From the records below, output exactly the lines running from the line containing "<u>重现步骤</u>：" through the line containing "有关QPT中其他可用修补程序", and no others.
::::::
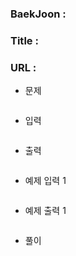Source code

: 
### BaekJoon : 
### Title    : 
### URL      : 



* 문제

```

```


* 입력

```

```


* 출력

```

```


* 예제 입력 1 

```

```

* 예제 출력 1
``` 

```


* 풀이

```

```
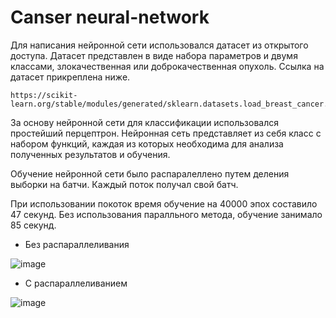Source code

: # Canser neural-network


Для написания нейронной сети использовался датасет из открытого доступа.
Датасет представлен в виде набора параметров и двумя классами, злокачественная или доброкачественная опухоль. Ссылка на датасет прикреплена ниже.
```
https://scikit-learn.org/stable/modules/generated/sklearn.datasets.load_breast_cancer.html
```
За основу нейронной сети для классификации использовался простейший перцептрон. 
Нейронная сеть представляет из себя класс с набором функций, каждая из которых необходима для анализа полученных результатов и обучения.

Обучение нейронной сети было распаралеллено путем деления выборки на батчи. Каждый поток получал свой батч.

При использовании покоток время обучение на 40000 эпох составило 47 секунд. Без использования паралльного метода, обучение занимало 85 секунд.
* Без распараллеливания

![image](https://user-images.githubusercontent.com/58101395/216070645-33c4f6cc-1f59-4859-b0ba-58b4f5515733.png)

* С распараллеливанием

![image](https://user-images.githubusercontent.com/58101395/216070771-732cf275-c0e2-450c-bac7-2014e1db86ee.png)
::::::
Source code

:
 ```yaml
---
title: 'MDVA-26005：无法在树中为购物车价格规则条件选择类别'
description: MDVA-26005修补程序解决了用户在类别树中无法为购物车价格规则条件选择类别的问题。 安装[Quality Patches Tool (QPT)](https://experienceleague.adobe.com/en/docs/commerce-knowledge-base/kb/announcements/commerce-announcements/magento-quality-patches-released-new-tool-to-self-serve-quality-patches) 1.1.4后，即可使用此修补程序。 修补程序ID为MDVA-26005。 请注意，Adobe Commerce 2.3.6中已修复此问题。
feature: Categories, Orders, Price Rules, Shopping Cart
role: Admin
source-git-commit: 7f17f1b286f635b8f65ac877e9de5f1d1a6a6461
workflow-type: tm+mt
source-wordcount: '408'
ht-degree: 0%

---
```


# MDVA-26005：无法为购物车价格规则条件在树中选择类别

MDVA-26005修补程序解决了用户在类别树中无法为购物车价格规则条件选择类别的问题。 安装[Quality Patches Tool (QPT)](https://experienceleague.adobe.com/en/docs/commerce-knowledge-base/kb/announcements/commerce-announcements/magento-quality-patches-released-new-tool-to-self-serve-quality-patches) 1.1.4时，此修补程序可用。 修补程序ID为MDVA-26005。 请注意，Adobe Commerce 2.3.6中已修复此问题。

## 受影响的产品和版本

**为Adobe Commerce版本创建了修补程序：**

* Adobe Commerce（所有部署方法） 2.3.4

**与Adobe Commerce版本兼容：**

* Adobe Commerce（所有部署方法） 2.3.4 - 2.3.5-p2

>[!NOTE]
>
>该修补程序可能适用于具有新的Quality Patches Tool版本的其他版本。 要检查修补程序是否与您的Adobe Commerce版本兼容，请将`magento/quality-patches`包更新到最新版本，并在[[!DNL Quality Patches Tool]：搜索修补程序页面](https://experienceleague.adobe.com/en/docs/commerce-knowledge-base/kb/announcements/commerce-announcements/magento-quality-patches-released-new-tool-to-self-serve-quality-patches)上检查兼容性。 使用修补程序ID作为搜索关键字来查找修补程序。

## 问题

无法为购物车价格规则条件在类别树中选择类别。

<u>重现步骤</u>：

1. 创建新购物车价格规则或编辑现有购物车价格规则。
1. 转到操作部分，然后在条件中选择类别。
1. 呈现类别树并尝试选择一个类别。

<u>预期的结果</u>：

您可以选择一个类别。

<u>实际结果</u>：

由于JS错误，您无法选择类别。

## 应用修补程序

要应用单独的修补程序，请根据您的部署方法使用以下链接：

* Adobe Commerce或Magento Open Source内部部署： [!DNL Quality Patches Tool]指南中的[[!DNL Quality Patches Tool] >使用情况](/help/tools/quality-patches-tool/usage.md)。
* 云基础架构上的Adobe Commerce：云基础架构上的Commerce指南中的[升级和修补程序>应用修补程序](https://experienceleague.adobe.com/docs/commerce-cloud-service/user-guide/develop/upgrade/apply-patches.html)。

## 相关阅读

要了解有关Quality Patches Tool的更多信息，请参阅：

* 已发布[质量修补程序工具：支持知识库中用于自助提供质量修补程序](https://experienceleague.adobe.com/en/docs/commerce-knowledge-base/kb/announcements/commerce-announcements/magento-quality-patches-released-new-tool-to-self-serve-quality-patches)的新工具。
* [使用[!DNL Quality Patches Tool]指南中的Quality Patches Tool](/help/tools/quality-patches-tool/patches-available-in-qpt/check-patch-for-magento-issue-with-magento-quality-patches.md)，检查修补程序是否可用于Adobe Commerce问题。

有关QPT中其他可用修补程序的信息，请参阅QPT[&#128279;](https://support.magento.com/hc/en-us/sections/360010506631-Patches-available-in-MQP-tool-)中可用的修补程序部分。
::::::
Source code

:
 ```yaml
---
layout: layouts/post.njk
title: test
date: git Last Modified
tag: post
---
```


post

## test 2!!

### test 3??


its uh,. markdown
::::::
_ANSWER TO THE PROBLEM_
<u>重现步骤</u>：

1. 创建新购物车价格规则或编辑现有购物车价格规则。
1. 转到操作部分，然后在条件中选择类别。
1. 呈现类别树并尝试选择一个类别。

<u>预期的结果</u>：

您可以选择一个类别。

<u>实际结果</u>：

由于JS错误，您无法选择类别。

## 应用修补程序

要应用单独的修补程序，请根据您的部署方法使用以下链接：

* Adobe Commerce或Magento Open Source内部部署： [!DNL Quality Patches Tool]指南中的[[!DNL Quality Patches Tool] >使用情况](/help/tools/quality-patches-tool/usage.md)。
* 云基础架构上的Adobe Commerce：云基础架构上的Commerce指南中的[升级和修补程序>应用修补程序](https://experienceleague.adobe.com/docs/commerce-cloud-service/user-guide/develop/upgrade/apply-patches.html)。

## 相关阅读

要了解有关Quality Patches Tool的更多信息，请参阅：

* 已发布[质量修补程序工具：支持知识库中用于自助提供质量修补程序](https://experienceleague.adobe.com/en/docs/commerce-knowledge-base/kb/announcements/commerce-announcements/magento-quality-patches-released-new-tool-to-self-serve-quality-patches)的新工具。
* [使用[!DNL Quality Patches Tool]指南中的Quality Patches Tool](/help/tools/quality-patches-tool/patches-available-in-qpt/check-patch-for-magento-issue-with-magento-quality-patches.md)，检查修补程序是否可用于Adobe Commerce问题。

有关QPT中其他可用修补程序的信息，请参阅QPT[&#128279;](https://support.magento.com/hc/en-us/sections/360010506631-Patches-available-in-MQP-tool-)中可用的修补程序部分。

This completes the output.